Is the person/crew who did the work required to be there? 

Are you required to take your tools with you to the inspection? I normally use my personal vehicle for inspections/estimates/permits/etc.


----------



## joebanana (Dec 21, 2010)

And of course he's going to want to see the current calibration record.


----------



## sbrn33 (Mar 15, 2007)

HackWork said:


> Are you required to be at the inspection?
> 
> Is the person/crew who did the work required to be there?
> 
> Are you required to take your tools with you to the inspection? I normally use my personal vehicle for inspections/estimates/permits/etc.


With our state yes, most of the time.


----------



## sbrn33 (Mar 15, 2007)

MechanicalDVR said:


> I've had the Klein model for years.


Why? Unless you are working on guns I have yet to find a reason for one.


----------



## HackWork (Oct 2, 2009)

sbrn33 said:


> With our state yes, most of the time.


That sucks. So your process of pulling permits is better than here, but your inspection process sucks.


----------



## MechanicalDVR (Dec 29, 2007)

sbrn33 said:


> Why? Unless you are working on guns I have yet to find a reason for one.


It was part of the spec on many jobs in the past and I was sent to get one and have had it since.


----------



## sbrn33 (Mar 15, 2007)

HackWork said:


> That sucks. So your process of pulling permits is better than here, but your inspection process sucks.


Totally depends on the inspector. They get a week to get there and mine takes every second. My city one is awesome but they are trying to ruin that also.


----------



## mdnitedrftr (Aug 21, 2013)

My SH sent out an email advertising the new Ideal 35-936 driver. Without knowing the price, I had them bring one in...almost **** a brick when they told me they go for $260! 
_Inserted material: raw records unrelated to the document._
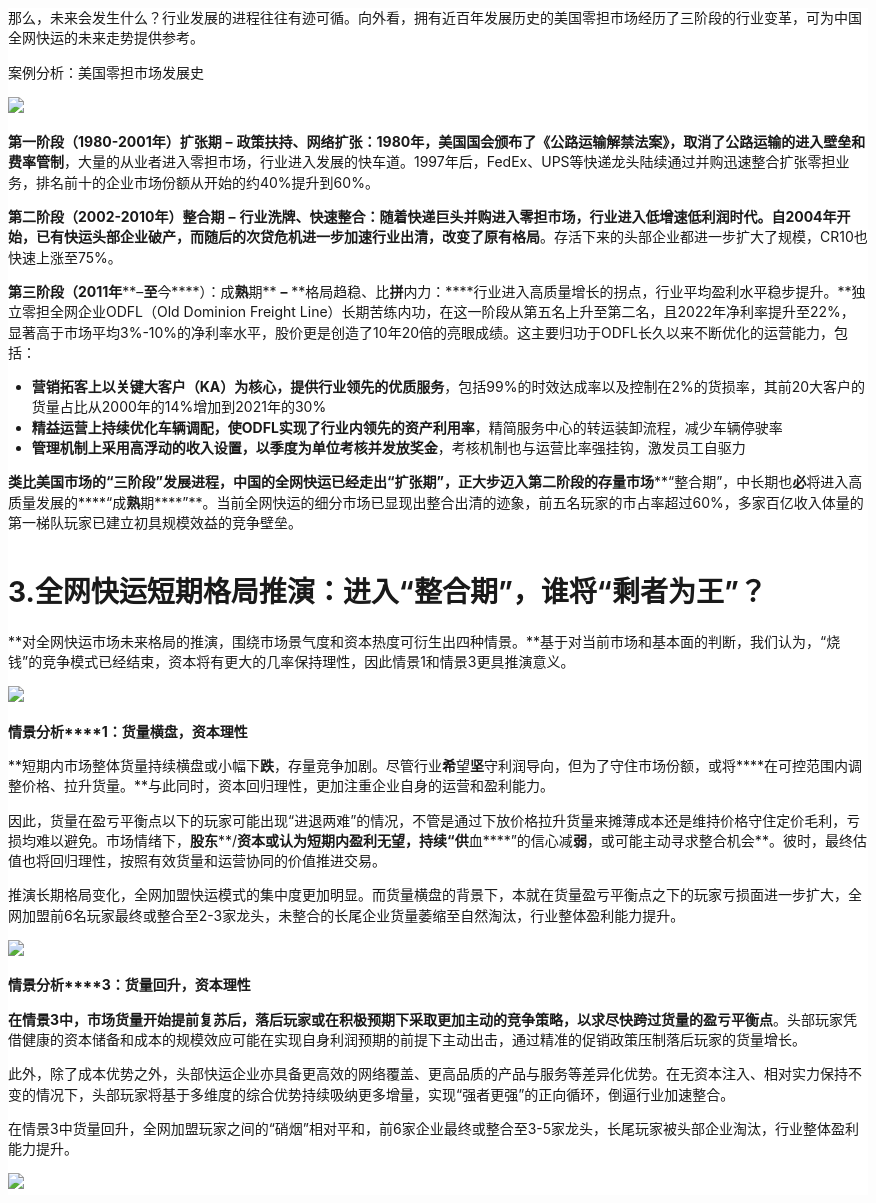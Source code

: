 那么，未来会发生什么？行业发展的进程往往有迹可循。向外看，拥有近百年发展历史的美国零担市场经历了三阶段的行业变革，可为中国全网快运的未来走势提供参考。

案例分析：美国零担市场发展史

![](https://www.mckinsey.com.cn/wp-content/uploads/2023/09/%E5%BE%AE%E4%BF%A1%E5%9B%BE%E8%A1%A8-1-1-1.jpg)

**第一阶段（****1980-2001****年）扩张期** **–** **政策扶持、网络扩张：****1980****年，美国国会****颁****布了《公路运输解****禁法****案》，取消了公路运输的进入壁垒和费率管制**，大量的从业者进入零担市场，行业进入发展的快车道。1997年后，FedEx、UPS等快递龙头陆续通过并购迅速整合扩张零担业务，排名前十的企业市场份额从开始的约40%提升到60%。

**第二阶段（****2002-2010****年）整合期** **–** **行业洗牌、快速整合：随着快递巨头并购进入零担市场，行业进入低增速低利润时代。自****2004****年开始，已有快运头部企业破产，而随后的次****贷危****机****进一步加速行业出清，改变了原有****格局**。存活下来的头部企业都进一步扩大了规模，CR10也快速上涨至75%。

**第三阶段（****2011****年****–****至****今****）：成****熟****期** **–** **格局趋稳、比****拼****内力：****行业进入高质量增长的拐点，行业平均盈利水平稳步提升。**独立零担全网企业ODFL（Old Dominion Freight Line）长期苦练内功，在这一阶段从第五名上升至第二名，且2022年净利率提升至22%，显著高于市场平均3%-10%的净利率水平，股价更是创造了10年20倍的亮眼成绩。这主要归功于ODFL长久以来不断优化的运营能力，包括：

*   **营销拓客上以关****键****大客户（****KA****）为核心，提供行业领先的优质服务**，包括99%的时效达成率以及控制在2%的货损率，其前20大客户的货量占比从2000年的14%增加到2021年的30%
*   **精益运营上持续优化车辆调配，使****ODFL****实现了行业内领先的资产利用率**，精简服务中心的转运装卸流程，减少车辆停驶率
*   **管理机制上采用高****浮****动的收入设置，以季度为单位考核并发放****奖****金**，考核机制也与运营比率强挂钩，激发员工自驱力

**类比美国市场的“三阶段”发展进程，中国的全网快运已经走出“扩张期”，正大步****迈****入第二阶段的存量市场****“整合期”，中长期也****必****将进入高质量发展的****“成****熟****期****”**。当前全网快运的细分市场已显现出整合出清的迹象，前五名玩家的市占率超过60%，多家百亿收入体量的第一梯队玩家已建立初具规模效益的竞争壁垒。

3.全网快运短期格局推演：进入“整合期”，谁将“剩者为王”？
==============================

**对全网快运市场未来格局的推演，围绕市场景气度和资本热度可衍生出四种情景。**基于对当前市场和基本面的判断，我们认为，“烧钱”的竞争模式已经结束，资本将有更大的几率保持理性，因此情景1和情景3更具推演意义。

![](https://www.mckinsey.com.cn/wp-content/uploads/2023/09/%E5%BE%AE%E4%BF%A1%E5%9B%BE%E8%A1%A8-2-1-1.jpg)

**情景分析****1：货量横盘，资本理性**

**短期内市场整体货量持续横盘或小幅下****跌****，存量竞争加剧。尽管行业****希****望****坚****守利润导向，但为了守住市场份额，或将****在可控范围内调整价格、拉升货量。**与此同时，资本回归理性，更加注重企业自身的运营和盈利能力。

因此，货量在盈亏平衡点以下的玩家可能出现“进退两难”的情况，不管是通过下放价格拉升货量来摊薄成本还是维持价格守住定价毛利，亏损均难以避免。市场情绪下，**股东****/****资本或认为短期内盈利无望，持续“供****血****”的信心减****弱****，或可能主动寻求整合机会**。彼时，最终估值也将回归理性，按照有效货量和运营协同的价值推进交易。

推演长期格局变化，全网加盟快运模式的集中度更加明显。而货量横盘的背景下，本就在货量盈亏平衡点之下的玩家亏损面进一步扩大，全网加盟前6名玩家最终或整合至2-3家龙头，未整合的长尾企业货量萎缩至自然淘汰，行业整体盈利能力提升。

![](https://www.mckinsey.com.cn/wp-content/uploads/2023/09/%E5%BE%AE%E4%BF%A1%E5%9B%BE%E8%A1%A8-3-1.jpg)

**情景分析****3：货量回升，资本理性**

**在情景****3****中，市场货量开始提前复苏后，落后玩家或在****积****极预期下采取更加主动的竞争策略，以求尽快跨过货量的盈亏平衡点**。头部玩家凭借健康的资本储备和成本的规模效应可能在实现自身利润预期的前提下主动出击，通过精准的促销政策压制落后玩家的货量增长。

此外，除了成本优势之外，头部快运企业亦具备更高效的网络覆盖、更高品质的产品与服务等差异化优势。在无资本注入、相对实力保持不变的情况下，头部玩家将基于多维度的综合优势持续吸纳更多增量，实现“强者更强”的正向循环，倒逼行业加速整合。

在情景3中货量回升，全网加盟玩家之间的“硝烟”相对平和，前6家企业最终或整合至3-5家龙头，长尾玩家被头部企业淘汰，行业整体盈利能力提升。

![](https://www.mckinsey.com.cn/wp-content/uploads/2023/09/%E5%BE%AE%E4%BF%A1%E5%9B%BE%E8%A1%A8-4-1.jpg)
I figured it was gonna be like $50. :laughing:

Needless to say I did NOT purchase it.

If my inspectors get on me about it, I'll get the Husky version for $60.


----------



## LARMGUY (Aug 22, 2010)

mdnitedrftr said:


> My SH sent out an email advertising the new Ideal 35-936 driver. Without knowing the price, I had them bring one in...almost **** a brick when they told me they go for $260!
> 
> I figured it was gonna be like $50. :laughing:
> 
> ...


I gotta ask, what is the significance of torquing a screw to 2 ft pounds?

That is the conversion of the maximum inch pounds (35) of the Ideal screwdriver mentioned above. Two foot pounds? That kinda sounds a little more than finger tight. 

Enlighten me.


----------



## telsa (May 22, 2015)

LARMGUY said:


> I gotta ask, what is the significance of torquing a screw to 2 ft pounds?
> 
> That is the conversion of the maximum inch pounds (35) of the Ideal screwdriver mentioned above. Two foot pounds? That kinda sounds a little more than finger tight.
> 
> Enlighten me.


You're seeing more and more gear that are using dinky fasteners, dinky conductors, and dinky micro-electronics.

I can think of plenty of items that get pretty touchy. ( F/A junk, in particular )

However, such extreme standards make no sense for classic materials and means.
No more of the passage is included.